Turks and Kurds of Turkey are not the citizens of two inimical states. They are members of the same state. The root cause of the existing conflict is not the two parties/communities, but the official institutions, practices, and ideology. . . .
[T]he state has never really transferred power to the people. Despite official doubts, democratization is possible through the creation of a pluralist political structure without hampering the unitary nature of the state. . . .
The Kurds do not want to carve a second state out of Turkey. Division of the country is neither a political requirement nor a necessary result of current circumstances. The Kurds only want legal and concrete steps that would make them feel that this is their state too. Despite many events and policies that could create a rift between Turks and Kurds, the fact that neither community feels any enmity toward the other is a major achievement. However, this society has not yet been rewarded for the common sense it has heretofore demonstrated. This reward can be delivered only by ending the practices and conditioning that lead to ethnic and cultural discrimination and animosity.
The Kurds want official acknowledgment of their existence as a unique cultural group. They would like this acknowledgment to extend beyond oral commitments to include legal warranties having an effect on daily life, including being counted in censuses and the free exercise of their cultural identity.

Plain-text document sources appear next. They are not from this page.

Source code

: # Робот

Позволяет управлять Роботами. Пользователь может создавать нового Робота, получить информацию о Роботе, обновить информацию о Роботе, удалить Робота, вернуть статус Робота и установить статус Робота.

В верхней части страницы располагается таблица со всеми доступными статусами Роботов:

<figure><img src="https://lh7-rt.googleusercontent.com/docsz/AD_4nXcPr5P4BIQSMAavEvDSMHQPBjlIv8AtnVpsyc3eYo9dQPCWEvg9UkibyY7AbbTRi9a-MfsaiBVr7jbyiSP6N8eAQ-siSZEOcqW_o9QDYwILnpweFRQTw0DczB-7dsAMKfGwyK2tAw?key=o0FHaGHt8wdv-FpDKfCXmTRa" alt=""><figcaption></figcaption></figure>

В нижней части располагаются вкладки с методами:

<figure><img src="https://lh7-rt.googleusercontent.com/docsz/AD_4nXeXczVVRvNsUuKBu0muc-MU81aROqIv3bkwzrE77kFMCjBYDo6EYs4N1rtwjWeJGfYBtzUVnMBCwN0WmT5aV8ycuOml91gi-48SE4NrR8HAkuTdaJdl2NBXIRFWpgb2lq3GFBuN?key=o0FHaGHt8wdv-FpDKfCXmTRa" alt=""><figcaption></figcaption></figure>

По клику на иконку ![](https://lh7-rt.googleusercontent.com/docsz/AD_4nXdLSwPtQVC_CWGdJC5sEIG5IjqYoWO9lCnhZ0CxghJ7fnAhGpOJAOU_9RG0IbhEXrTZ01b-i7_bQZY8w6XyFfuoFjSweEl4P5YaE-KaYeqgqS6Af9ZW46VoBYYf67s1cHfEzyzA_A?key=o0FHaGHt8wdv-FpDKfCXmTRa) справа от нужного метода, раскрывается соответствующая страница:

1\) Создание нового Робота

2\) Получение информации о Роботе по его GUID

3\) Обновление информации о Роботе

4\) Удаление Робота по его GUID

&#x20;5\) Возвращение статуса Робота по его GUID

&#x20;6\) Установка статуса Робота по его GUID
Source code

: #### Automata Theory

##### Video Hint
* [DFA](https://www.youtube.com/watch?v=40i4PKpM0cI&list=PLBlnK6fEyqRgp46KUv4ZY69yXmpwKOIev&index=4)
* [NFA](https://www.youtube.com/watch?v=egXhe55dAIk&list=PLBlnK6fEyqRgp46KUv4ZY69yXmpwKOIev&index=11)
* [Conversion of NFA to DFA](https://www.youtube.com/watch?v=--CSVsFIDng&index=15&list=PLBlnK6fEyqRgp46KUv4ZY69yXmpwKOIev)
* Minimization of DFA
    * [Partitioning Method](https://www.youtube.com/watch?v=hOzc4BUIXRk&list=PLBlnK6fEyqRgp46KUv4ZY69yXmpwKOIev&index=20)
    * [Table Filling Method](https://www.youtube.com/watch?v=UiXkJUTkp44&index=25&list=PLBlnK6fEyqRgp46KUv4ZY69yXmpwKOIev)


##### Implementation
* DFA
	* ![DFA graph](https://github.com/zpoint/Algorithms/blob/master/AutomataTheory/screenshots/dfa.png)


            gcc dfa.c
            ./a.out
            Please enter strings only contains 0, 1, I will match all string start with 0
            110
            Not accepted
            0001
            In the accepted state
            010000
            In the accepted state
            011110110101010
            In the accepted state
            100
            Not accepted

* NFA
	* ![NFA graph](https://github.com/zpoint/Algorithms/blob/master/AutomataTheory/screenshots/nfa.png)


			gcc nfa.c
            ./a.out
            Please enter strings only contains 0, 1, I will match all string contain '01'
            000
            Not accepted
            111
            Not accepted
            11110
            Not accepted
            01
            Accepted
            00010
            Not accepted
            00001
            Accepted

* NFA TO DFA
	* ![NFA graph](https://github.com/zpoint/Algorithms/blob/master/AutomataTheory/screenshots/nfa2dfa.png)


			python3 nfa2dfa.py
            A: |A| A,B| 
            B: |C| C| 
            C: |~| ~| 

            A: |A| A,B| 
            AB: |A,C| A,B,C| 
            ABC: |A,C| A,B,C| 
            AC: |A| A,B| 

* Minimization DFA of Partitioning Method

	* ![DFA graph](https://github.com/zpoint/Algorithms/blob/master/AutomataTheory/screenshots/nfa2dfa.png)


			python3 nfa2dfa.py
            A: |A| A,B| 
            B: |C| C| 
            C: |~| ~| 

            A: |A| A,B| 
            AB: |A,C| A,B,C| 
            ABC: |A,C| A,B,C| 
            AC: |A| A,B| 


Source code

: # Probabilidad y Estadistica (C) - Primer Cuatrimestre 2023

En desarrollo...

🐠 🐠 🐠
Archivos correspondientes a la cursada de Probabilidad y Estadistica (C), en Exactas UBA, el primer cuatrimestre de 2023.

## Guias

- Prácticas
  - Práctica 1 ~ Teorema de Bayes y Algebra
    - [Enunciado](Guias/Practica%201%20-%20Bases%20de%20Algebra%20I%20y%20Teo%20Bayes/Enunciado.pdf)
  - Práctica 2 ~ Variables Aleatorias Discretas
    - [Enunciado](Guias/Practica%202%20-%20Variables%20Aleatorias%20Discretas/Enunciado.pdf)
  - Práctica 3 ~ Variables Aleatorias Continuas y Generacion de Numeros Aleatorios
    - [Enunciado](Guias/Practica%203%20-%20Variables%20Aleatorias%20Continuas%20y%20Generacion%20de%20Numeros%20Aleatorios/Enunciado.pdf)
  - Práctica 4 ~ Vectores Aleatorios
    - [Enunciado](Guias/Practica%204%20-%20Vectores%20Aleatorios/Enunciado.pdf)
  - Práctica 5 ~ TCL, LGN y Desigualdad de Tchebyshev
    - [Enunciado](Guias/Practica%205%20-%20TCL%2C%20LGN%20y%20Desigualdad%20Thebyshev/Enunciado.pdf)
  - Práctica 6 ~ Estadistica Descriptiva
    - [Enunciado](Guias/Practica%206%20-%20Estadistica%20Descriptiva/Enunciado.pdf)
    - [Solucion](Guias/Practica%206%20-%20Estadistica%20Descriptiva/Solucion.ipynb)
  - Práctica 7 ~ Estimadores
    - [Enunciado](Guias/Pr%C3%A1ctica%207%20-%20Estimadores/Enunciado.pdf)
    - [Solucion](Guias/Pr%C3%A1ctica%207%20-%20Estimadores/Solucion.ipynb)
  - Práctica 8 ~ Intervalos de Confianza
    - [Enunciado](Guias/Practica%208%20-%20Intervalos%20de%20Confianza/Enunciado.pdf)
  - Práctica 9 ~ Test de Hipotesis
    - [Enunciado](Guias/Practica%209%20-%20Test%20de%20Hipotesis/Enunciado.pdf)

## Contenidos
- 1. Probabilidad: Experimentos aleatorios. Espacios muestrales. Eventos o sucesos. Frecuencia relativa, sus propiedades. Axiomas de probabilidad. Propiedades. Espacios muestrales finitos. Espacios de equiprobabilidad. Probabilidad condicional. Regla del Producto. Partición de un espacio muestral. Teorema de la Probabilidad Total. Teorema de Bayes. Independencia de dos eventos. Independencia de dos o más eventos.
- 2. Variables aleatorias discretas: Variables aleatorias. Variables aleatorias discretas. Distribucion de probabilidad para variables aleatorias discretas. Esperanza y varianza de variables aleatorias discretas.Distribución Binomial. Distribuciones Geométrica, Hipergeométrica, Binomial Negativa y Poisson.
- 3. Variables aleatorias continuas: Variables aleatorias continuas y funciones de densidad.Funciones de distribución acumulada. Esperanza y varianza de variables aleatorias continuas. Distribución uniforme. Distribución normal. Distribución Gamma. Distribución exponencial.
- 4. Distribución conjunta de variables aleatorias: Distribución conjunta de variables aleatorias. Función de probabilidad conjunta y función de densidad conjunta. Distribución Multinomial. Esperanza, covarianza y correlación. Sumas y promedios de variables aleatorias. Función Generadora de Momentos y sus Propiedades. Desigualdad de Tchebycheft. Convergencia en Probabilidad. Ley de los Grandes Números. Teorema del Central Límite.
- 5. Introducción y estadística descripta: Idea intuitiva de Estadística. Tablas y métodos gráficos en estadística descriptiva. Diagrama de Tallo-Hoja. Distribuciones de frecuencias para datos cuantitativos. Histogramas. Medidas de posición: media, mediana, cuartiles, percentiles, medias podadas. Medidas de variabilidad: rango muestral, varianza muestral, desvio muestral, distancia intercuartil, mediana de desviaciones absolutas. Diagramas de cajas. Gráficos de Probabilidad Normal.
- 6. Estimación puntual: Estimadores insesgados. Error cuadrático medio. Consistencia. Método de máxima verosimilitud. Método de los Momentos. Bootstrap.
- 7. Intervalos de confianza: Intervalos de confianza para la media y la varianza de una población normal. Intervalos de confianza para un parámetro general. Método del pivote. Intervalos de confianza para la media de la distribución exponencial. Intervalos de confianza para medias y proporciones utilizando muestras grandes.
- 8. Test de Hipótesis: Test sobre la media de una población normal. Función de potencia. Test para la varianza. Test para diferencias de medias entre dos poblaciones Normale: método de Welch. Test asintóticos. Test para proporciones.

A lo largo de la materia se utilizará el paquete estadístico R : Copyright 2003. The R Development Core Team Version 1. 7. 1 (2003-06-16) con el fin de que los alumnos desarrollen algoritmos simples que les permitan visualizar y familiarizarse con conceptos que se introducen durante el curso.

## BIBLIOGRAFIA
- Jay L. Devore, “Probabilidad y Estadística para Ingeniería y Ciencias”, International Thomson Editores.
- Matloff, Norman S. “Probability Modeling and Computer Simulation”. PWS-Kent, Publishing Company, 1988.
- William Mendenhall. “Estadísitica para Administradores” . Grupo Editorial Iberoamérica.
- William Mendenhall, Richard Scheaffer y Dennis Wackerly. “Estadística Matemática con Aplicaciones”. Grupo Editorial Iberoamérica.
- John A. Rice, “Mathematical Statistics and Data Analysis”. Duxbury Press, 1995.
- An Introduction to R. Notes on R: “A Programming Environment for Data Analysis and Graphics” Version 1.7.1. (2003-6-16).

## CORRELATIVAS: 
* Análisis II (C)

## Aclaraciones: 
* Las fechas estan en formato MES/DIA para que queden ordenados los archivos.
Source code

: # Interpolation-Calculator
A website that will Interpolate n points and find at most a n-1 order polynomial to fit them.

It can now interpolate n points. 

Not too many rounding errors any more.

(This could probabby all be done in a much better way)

The Kurds do not want these rights in order to distance themselves from the state or to divide Turkey. Neither do they want to alter the basic qualities of the state. Rather, they want to be able to preserve their cultural heritage and still live in safety as equal and respected citizens of Turkey. . . .
Freeing the cultural domain from intervention by the political institutions . . . preserves political equality. This condition must be met if "pluralist nationhood" is to be cultivated. Reductionist nationalism based on the ethnic identity and religious creed of a majority or of a privileged minority cannot ensure stability. It carries, in itself, the seeds of exclusion and segregation.
Institutionalising respect for all ethnic and religious values and strengthening democratic institutions (which safeguard cultural diversities and political freedoms) are necessary steps. We see these as effective measures to prevent further politicising ethnic and religious differences.